E sob esse disfarce caminhamos pelos jardins, sentindo o ar noturno que me grudava na pele e nos cabelos amassados. Não tinha a menor vontade de perguntar nada a ele e antecipar a conversa. Estava muito bem apenas o acompanhando pela noite escura. Loki caminhava de seu jeito enérgico e gingado a minha frente e eu o seguia. Era onde eu queria estar. Era um momento suave em que sentia minhas mãos segurando um presente frágil e quebradiço em meio aos dedos. Nossa paz comprada com sangue e mentiras duraria muito mais?

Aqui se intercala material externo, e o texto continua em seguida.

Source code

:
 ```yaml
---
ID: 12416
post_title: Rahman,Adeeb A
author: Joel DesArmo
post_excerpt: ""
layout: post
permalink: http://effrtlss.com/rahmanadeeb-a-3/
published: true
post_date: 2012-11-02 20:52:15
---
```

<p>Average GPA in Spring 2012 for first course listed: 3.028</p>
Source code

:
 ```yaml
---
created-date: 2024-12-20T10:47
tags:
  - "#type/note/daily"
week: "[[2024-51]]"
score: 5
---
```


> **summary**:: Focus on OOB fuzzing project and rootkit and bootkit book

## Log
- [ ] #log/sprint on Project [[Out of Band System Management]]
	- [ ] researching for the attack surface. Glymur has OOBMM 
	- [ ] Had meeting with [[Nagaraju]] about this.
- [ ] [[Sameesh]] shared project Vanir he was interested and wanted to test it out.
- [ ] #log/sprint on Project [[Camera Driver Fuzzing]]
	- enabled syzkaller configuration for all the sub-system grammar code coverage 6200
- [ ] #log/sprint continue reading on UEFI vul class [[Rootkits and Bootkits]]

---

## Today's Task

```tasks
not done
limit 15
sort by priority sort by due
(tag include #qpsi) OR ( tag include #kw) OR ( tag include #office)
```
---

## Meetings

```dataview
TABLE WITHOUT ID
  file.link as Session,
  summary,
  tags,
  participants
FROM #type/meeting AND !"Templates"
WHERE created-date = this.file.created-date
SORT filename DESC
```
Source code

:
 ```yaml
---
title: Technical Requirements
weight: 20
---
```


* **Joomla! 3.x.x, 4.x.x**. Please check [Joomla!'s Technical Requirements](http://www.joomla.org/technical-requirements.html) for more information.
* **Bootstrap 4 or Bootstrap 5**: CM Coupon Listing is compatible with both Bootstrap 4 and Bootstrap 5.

– Loki... – chamei num tom baixo, enquanto entravamos pela rua principal. Ele se virou para mim, me fitando pelo canto dos olhos. Franzi as sobrancelhas e ofereci a ele um sorriso amarelo que teria virado um esgar, caso meu autocontrole falhasse. O homem parou e virou-se completamente para mim. Seus olhos percorreram meu rosto num gesto breve, registrando minha expressão. Medo. Eu tinha medo.

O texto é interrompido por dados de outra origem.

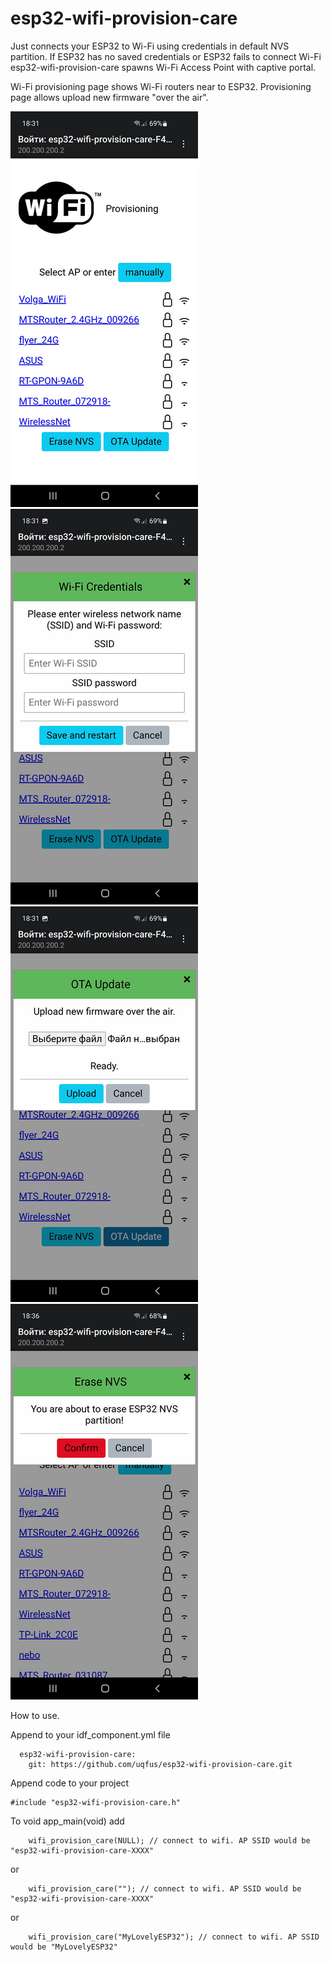 # esp32-wifi-provision-care

Just connects your ESP32 to Wi-Fi using credentials in default NVS partition.
If ESP32 has no saved credentials or ESP32 fails to connect Wi-Fi
esp32-wifi-provision-care spawns Wi-Fi Access Point with captive portal.

Wi-Fi provisioning page shows Wi-Fi routers near to ESP32.
Provisioning page allows upload new firmware "over the air".

![1](assets/img1.png) ![2](assets/img2.png) ![3](assets/img3.png) ![4](assets/img4.png)

How to use.

Append to your idf_component.yml file
```
  esp32-wifi-provision-care:
    git: https://github.com/uqfus/esp32-wifi-provision-care.git
```

Append code to your project
```
#include "esp32-wifi-provision-care.h"
```

To void app_main(void) add
```
    wifi_provision_care(NULL); // connect to wifi. AP SSID would be "esp32-wifi-provision-care-XXXX"
```
or
```
    wifi_provision_care(""); // connect to wifi. AP SSID would be "esp32-wifi-provision-care-XXXX"
```
or
```
    wifi_provision_care("MyLovelyESP32"); // connect to wifi. AP SSID would be "MyLovelyESP32"
```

Por um segundo achei que ele fosse dizer alguma palavra reconfortante. Algo que me desse certeza de que estávamos tão seguros quanto possível. Que me fizesse relaxar e acreditar que sair sob uma ilusão para encontrar o príncipe herdeiro durante a madrugada, antes que sequer o Conselho o fizesse, não era algo preocupante.

Ao invés disso, de todas as palavras que eu queria ouvir, Loki beijou meu rosto, segurando-me pelo queixo. Uma, duas vezes, se aproximando da boca, antes de a tomar demoradamente para si. Não com a urgência habitual, mas de um jeito gentil e seguro. Afastou-se de mim, os olhos verdes presos aos meus. Não me ofereceria palavras falsas. Tudo que me dava era a certeza de que eu não estava sozinha.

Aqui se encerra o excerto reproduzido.